_Assignment_
Repeat, exactly as written, all of the entries, but not their pictures.

__________

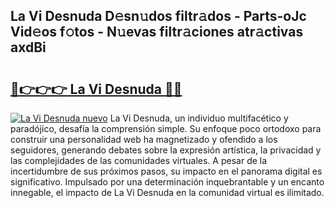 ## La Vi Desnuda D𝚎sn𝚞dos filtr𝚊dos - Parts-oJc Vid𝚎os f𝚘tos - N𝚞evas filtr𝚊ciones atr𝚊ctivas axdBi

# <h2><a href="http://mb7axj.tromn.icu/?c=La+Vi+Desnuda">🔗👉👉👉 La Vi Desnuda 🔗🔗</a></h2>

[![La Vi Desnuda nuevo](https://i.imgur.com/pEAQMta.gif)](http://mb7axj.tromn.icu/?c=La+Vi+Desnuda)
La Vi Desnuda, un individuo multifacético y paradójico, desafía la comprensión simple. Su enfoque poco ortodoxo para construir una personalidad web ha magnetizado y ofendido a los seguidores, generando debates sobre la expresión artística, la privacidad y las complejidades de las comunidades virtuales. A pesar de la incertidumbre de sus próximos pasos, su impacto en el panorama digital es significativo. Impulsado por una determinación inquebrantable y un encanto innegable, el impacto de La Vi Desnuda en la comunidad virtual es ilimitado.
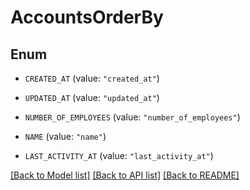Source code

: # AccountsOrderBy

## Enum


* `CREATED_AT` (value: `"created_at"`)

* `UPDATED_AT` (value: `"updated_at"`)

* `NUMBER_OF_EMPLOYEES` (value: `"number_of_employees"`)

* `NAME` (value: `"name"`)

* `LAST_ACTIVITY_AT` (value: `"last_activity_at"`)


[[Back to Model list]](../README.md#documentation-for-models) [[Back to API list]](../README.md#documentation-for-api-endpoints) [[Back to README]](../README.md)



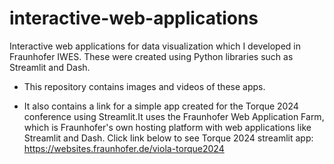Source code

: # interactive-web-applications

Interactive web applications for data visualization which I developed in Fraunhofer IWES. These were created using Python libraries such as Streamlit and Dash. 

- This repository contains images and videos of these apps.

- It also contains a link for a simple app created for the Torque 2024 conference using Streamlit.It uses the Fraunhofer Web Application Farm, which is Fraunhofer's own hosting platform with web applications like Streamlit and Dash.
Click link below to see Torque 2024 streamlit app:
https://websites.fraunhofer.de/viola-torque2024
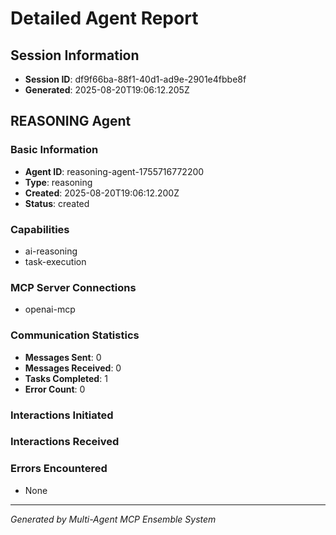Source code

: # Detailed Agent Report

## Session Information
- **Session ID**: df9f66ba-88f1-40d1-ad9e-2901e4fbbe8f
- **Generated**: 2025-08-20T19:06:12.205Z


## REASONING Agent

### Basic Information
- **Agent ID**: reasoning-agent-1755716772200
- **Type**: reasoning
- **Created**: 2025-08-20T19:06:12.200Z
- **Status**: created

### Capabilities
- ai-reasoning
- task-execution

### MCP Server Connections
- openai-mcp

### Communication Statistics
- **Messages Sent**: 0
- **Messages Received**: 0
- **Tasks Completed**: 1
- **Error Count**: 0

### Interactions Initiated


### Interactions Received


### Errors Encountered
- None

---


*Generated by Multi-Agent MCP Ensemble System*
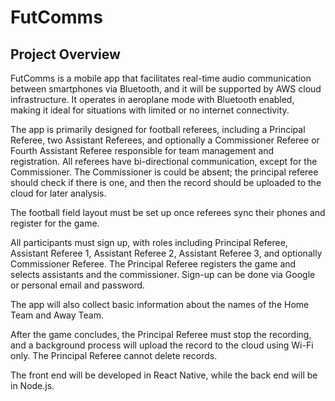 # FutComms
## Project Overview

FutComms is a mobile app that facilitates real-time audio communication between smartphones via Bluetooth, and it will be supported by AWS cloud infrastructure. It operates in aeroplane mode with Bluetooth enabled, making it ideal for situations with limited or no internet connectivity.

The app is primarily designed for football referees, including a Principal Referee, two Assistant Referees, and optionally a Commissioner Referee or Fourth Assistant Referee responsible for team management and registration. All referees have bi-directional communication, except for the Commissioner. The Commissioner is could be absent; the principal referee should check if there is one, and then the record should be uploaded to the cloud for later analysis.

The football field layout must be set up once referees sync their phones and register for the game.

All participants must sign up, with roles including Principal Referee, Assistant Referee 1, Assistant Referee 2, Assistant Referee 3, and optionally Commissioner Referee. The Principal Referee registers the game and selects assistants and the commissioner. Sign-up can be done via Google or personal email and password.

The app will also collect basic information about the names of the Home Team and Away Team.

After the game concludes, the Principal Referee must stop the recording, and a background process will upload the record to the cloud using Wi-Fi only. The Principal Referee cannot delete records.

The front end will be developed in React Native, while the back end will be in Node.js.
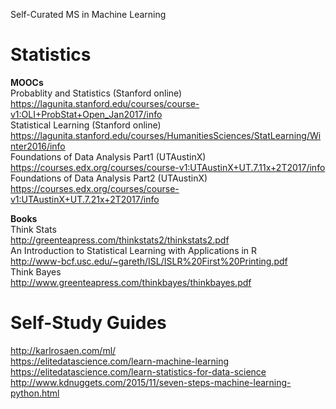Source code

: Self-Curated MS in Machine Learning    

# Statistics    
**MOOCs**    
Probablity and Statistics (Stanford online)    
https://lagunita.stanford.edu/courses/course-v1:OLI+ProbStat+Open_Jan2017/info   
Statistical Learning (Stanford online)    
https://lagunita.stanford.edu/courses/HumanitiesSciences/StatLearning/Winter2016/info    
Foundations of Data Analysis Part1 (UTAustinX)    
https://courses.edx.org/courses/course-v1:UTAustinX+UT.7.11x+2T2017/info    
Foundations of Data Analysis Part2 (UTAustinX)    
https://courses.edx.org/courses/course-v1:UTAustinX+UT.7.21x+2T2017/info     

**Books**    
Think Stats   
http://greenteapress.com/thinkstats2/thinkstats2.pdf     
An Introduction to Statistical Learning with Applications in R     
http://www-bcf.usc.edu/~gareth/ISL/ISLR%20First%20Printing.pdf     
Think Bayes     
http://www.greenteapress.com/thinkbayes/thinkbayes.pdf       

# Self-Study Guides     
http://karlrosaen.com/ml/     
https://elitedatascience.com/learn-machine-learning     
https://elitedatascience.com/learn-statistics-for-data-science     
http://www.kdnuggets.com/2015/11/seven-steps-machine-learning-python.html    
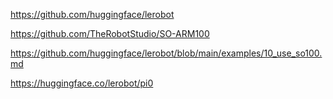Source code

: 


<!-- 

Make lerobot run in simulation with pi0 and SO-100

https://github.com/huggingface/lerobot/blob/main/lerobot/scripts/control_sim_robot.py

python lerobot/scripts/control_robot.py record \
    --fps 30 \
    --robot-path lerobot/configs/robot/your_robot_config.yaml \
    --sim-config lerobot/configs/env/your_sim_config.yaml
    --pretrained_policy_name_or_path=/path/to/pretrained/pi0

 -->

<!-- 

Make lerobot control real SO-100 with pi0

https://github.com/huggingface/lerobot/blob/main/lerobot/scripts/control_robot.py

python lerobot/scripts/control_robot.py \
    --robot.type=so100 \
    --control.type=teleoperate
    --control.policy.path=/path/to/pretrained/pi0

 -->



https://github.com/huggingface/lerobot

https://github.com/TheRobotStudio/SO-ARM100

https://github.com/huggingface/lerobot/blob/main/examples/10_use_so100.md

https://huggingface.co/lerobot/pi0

__________

_Expected output_
 ## La Vi Desnuda D𝚎sn𝚞dos filtr𝚊dos - Parts-oJc Vid𝚎os f𝚘tos - N𝚞evas filtr𝚊ciones atr𝚊ctivas axdBi

# <h2><a href="http://mb7axj.tromn.icu/?c=La+Vi+Desnuda">🔗👉👉👉 La Vi Desnuda 🔗🔗</a></h2>

[![La Vi Desnuda nuevo](https://i.imgur.com/pEAQMta.gif)](http://mb7axj.tromn.icu/?c=La+Vi+Desnuda)
La Vi Desnuda, un individuo multifacético y paradójico, desafía la comprensión simple. Su enfoque poco ortodoxo para construir una personalidad web ha magnetizado y ofendido a los seguidores, generando debates sobre la expresión artística, la privacidad y las complejidades de las comunidades virtuales. A pesar de la incertidumbre de sus próximos pasos, su impacto en el panorama digital es significativo. Impulsado por una determinación inquebrantable y un encanto innegable, el impacto de La Vi Desnuda en la comunidad virtual es ilimitado.
Source code

: # AccountsOrderBy

## Enum


* `CREATED_AT` (value: `"created_at"`)

* `UPDATED_AT` (value: `"updated_at"`)

* `NUMBER_OF_EMPLOYEES` (value: `"number_of_employees"`)

* `NAME` (value: `"name"`)

* `LAST_ACTIVITY_AT` (value: `"last_activity_at"`)


[[Back to Model list]](../README.md#documentation-for-models) [[Back to API list]](../README.md#documentation-for-api-endpoints) [[Back to README]](../README.md)



Source code

: # interactive-web-applications

Interactive web applications for data visualization which I developed in Fraunhofer IWES. These were created using Python libraries such as Streamlit and Dash. 

- This repository contains images and videos of these apps.

- It also contains a link for a simple app created for the Torque 2024 conference using Streamlit.It uses the Fraunhofer Web Application Farm, which is Fraunhofer's own hosting platform with web applications like Streamlit and Dash.
Click link below to see Torque 2024 streamlit app:
https://websites.fraunhofer.de/viola-torque2024
Source code

: # Detailed Agent Report

## Session Information
- **Session ID**: df9f66ba-88f1-40d1-ad9e-2901e4fbbe8f
- **Generated**: 2025-08-20T19:06:12.205Z


## REASONING Agent

### Basic Information
- **Agent ID**: reasoning-agent-1755716772200
- **Type**: reasoning
- **Created**: 2025-08-20T19:06:12.200Z
- **Status**: created

### Capabilities
- ai-reasoning
- task-execution

### MCP Server Connections
- openai-mcp

### Communication Statistics
- **Messages Sent**: 0
- **Messages Received**: 0
- **Tasks Completed**: 1
- **Error Count**: 0

### Interactions Initiated


### Interactions Received


### Errors Encountered
- None

---


*Generated by Multi-Agent MCP Ensemble System*
 # FutComms
## Project Overview

FutComms is a mobile app that facilitates real-time audio communication between smartphones via Bluetooth, and it will be supported by AWS cloud infrastructure. It operates in aeroplane mode with Bluetooth enabled, making it ideal for situations with limited or no internet connectivity.

The app is primarily designed for football referees, including a Principal Referee, two Assistant Referees, and optionally a Commissioner Referee or Fourth Assistant Referee responsible for team management and registration. All referees have bi-directional communication, except for the Commissioner. The Commissioner is could be absent; the principal referee should check if there is one, and then the record should be uploaded to the cloud for later analysis.

The football field layout must be set up once referees sync their phones and register for the game.

All participants must sign up, with roles including Principal Referee, Assistant Referee 1, Assistant Referee 2, Assistant Referee 3, and optionally Commissioner Referee. The Principal Referee registers the game and selects assistants and the commissioner. Sign-up can be done via Google or personal email and password.

The app will also collect basic information about the names of the Home Team and Away Team.

After the game concludes, the Principal Referee must stop the recording, and a background process will upload the record to the cloud using Wi-Fi only. The Principal Referee cannot delete records.

The front end will be developed in React Native, while the back end will be in Node.js.
Source code

: Self-Curated MS in Machine Learning    

# Statistics    
**MOOCs**    
Probablity and Statistics (Stanford online)    
https://lagunita.stanford.edu/courses/course-v1:OLI+ProbStat+Open_Jan2017/info   
Statistical Learning (Stanford online)    
https://lagunita.stanford.edu/courses/HumanitiesSciences/StatLearning/Winter2016/info    
Foundations of Data Analysis Part1 (UTAustinX)    
https://courses.edx.org/courses/course-v1:UTAustinX+UT.7.11x+2T2017/info    
Foundations of Data Analysis Part2 (UTAustinX)    
https://courses.edx.org/courses/course-v1:UTAustinX+UT.7.21x+2T2017/info     

**Books**    
Think Stats   
http://greenteapress.com/thinkstats2/thinkstats2.pdf     
An Introduction to Statistical Learning with Applications in R     
http://www-bcf.usc.edu/~gareth/ISL/ISLR%20First%20Printing.pdf     
Think Bayes     
http://www.greenteapress.com/thinkbayes/thinkbayes.pdf       

# Self-Study Guides     
http://karlrosaen.com/ml/     
https://elitedatascience.com/learn-machine-learning     
https://elitedatascience.com/learn-statistics-for-data-science     
http://www.kdnuggets.com/2015/11/seven-steps-machine-learning-python.html    
Source code

: 


<!-- 

Make lerobot run in simulation with pi0 and SO-100

https://github.com/huggingface/lerobot/blob/main/lerobot/scripts/control_sim_robot.py

python lerobot/scripts/control_robot.py record \
    --fps 30 \
    --robot-path lerobot/configs/robot/your_robot_config.yaml \
    --sim-config lerobot/configs/env/your_sim_config.yaml
    --pretrained_policy_name_or_path=/path/to/pretrained/pi0

 -->

<!-- 

Make lerobot control real SO-100 with pi0

https://github.com/huggingface/lerobot/blob/main/lerobot/scripts/control_robot.py

python lerobot/scripts/control_robot.py \
    --robot.type=so100 \
    --control.type=teleoperate
    --control.policy.path=/path/to/pretrained/pi0

 -->



https://github.com/huggingface/lerobot

https://github.com/TheRobotStudio/SO-ARM100

https://github.com/huggingface/lerobot/blob/main/examples/10_use_so100.md

https://huggingface.co/lerobot/pi0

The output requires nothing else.